● EXERCISE: Report each line below that carries the word "Intrusion".

(Excerpts from a dataset)

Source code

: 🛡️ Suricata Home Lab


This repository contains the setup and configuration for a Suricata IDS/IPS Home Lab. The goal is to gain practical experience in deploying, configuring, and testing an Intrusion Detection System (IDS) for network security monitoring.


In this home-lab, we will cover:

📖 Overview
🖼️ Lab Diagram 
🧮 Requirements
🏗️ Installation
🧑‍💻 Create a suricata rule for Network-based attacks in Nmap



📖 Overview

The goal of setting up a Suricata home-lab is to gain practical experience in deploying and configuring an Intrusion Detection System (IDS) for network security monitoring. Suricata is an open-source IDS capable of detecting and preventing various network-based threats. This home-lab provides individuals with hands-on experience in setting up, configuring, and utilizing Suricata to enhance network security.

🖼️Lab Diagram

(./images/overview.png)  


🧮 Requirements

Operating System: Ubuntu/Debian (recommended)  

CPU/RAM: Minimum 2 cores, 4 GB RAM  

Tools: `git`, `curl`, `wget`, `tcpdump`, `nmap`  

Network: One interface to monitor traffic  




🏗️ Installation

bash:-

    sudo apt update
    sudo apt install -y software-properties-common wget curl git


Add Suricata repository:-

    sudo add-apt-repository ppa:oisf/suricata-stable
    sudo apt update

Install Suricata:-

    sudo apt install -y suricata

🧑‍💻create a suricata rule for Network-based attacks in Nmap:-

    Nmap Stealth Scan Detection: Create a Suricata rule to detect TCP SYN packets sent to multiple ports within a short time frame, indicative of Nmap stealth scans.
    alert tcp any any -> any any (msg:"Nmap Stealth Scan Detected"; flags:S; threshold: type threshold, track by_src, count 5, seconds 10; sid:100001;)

● WRITTEN SOLUTION:
This repository contains the setup and configuration for a Suricata IDS/IPS Home Lab. The goal is to gain practical experience in deploying, configuring, and testing an Intrusion Detection System (IDS) for network security monitoring.
The goal of setting up a Suricata home-lab is to gain practical experience in deploying and configuring an Intrusion Detection System (IDS) for network security monitoring. Suricata is an open-source IDS capable of detecting and preventing various network-based threats. This home-lab provides individuals with hands-on experience in setting up, configuring, and utilizing Suricata to enhance network security.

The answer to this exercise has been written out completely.